── Input data ──

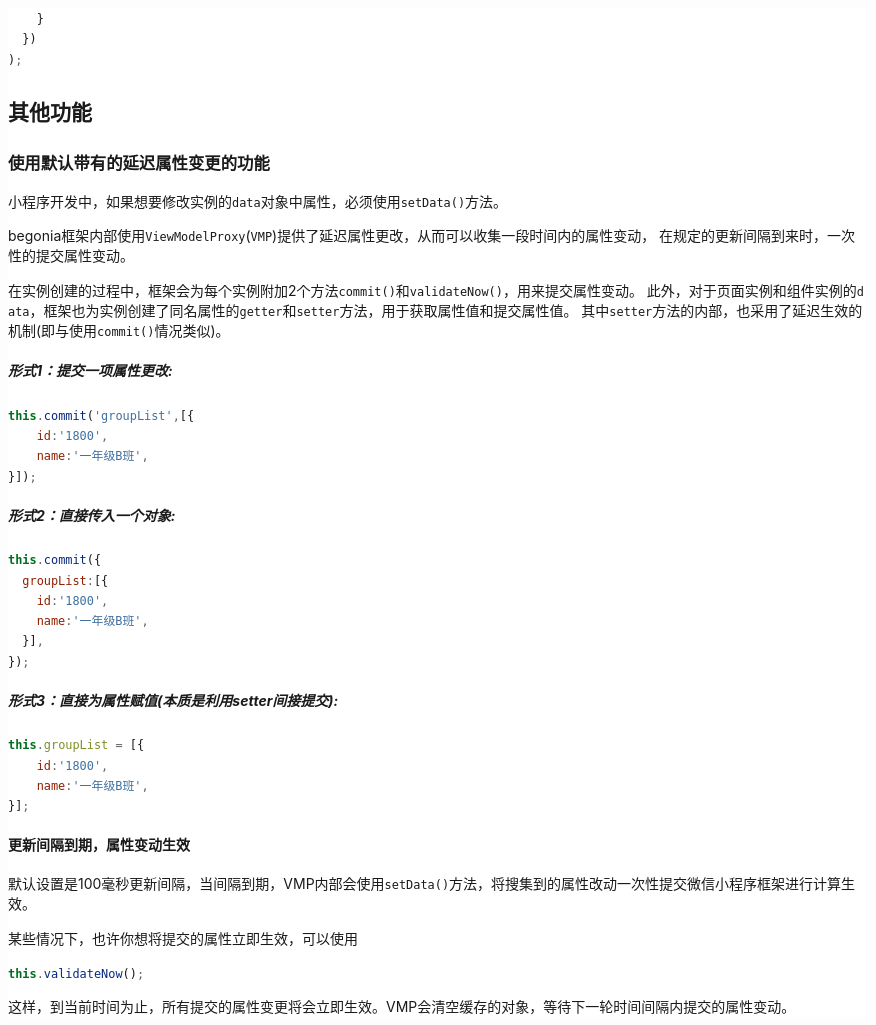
```js
    }
  })
);

```
## 其他功能

### 使用默认带有的延迟属性变更的功能

小程序开发中，如果想要修改实例的`data`对象中属性，必须使用`setData()`方法。

begonia框架内部使用`ViewModelProxy`(`VMP`)提供了延迟属性更改，从而可以收集一段时间内的属性变动，
在规定的更新间隔到来时，一次性的提交属性变动。

在实例创建的过程中，框架会为每个实例附加2个方法`commit()`和`validateNow()`，用来提交属性变动。
此外，对于页面实例和组件实例的`data`，框架也为实例创建了同名属性的`getter`和`setter`方法，用于获取属性值和提交属性值。
其中`setter`方法的内部，也采用了延迟生效的机制(即与使用`commit()`情况类似)。

##### 形式1：提交一项属性更改:

```js
this.commit('groupList',[{
    id:'1800',
    name:'一年级B班',
}]);
```
##### 形式2：直接传入一个对象:

```js
this.commit({
  groupList:[{
    id:'1800',
    name:'一年级B班',
  }],
});
```

##### 形式3：直接为属性赋值(本质是利用setter间接提交):

```js
this.groupList = [{
    id:'1800',
    name:'一年级B班',
}];
```

#### 更新间隔到期，属性变动生效

默认设置是100毫秒更新间隔，当间隔到期，VMP内部会使用`setData()`方法，将搜集到的属性改动一次性提交微信小程序框架进行计算生效。

某些情况下，也许你想将提交的属性立即生效，可以使用
```js
this.validateNow();
```
这样，到当前时间为止，所有提交的属性变更将会立即生效。VMP会清空缓存的对象，等待下一轮时间间隔内提交的属性变动。
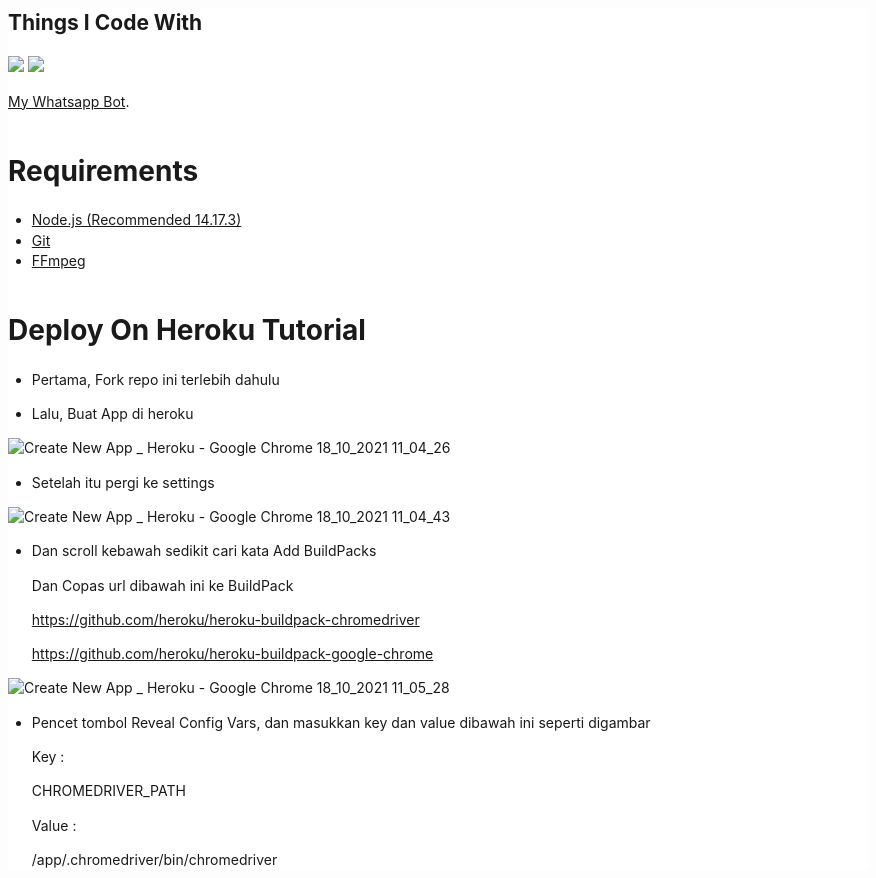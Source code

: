  ## Things I Code With
<p>
    <img
        src="https://img.shields.io/badge/node.js%20-%2343853D.svg?&style=for-the-badge&logo=node.js&logoColor=white" />
    <img
        src="https://img.shields.io/badge/javascript%20-%23323330.svg?&style=for-the-badge&logo=javascript&logoColor=%23F7DF1E" />
  
  
 
<p align="left"><a href="https://wa.me/6289520360716?text=/menu" target="_blank">My Whatsapp Bot</a>.</p>
</div>
  
  
 # Requirements
- [Node.js (Recommended 14.17.3)](https://nodejs.org/en/)
- [Git](https://git-scm.com/download)
- [FFmpeg](https://github.com/BtbN/FFmpeg-Builds/releases)


# Deploy On Heroku Tutorial

- Pertama, Fork repo ini terlebih dahulu


- Lalu, Buat App di heroku

![Create New App _ Heroku - Google Chrome 18_10_2021 11_04_26](https://user-images.githubusercontent.com/89589243/137668202-13a303ae-8317-40de-8ba4-3e343f086db3.png)

- Setelah itu pergi ke settings

![Create New App _ Heroku - Google Chrome 18_10_2021 11_04_43](https://user-images.githubusercontent.com/89589243/137668309-5e4051e6-ea49-492d-99d2-df41ec5498db.png)

- Dan scroll kebawah sedikit cari kata Add BuildPacks

  Dan Copas url dibawah ini ke BuildPack
 
  https://github.com/heroku/heroku-buildpack-chromedriver
 
  https://github.com/heroku/heroku-buildpack-google-chrome
 
![Create New App _ Heroku - Google Chrome 18_10_2021 11_05_28](https://user-images.githubusercontent.com/89589243/137668441-04a1bc6f-a084-48d5-9008-ff5df82cb241.png)

- Pencet tombol Reveal Config Vars, dan masukkan key dan value dibawah ini seperti digambar 

  Key :

  CHROMEDRIVER_PATH
 
  Value :
 
  /app/.chromedriver/bin/chromedriver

───

=== What you have to do ===
Scan the material above for the word "this". Copy each line where it occurs.

=== Answer below ===
this.commit('groupList',[{
this.commit({
this.groupList = [{
this.validateNow();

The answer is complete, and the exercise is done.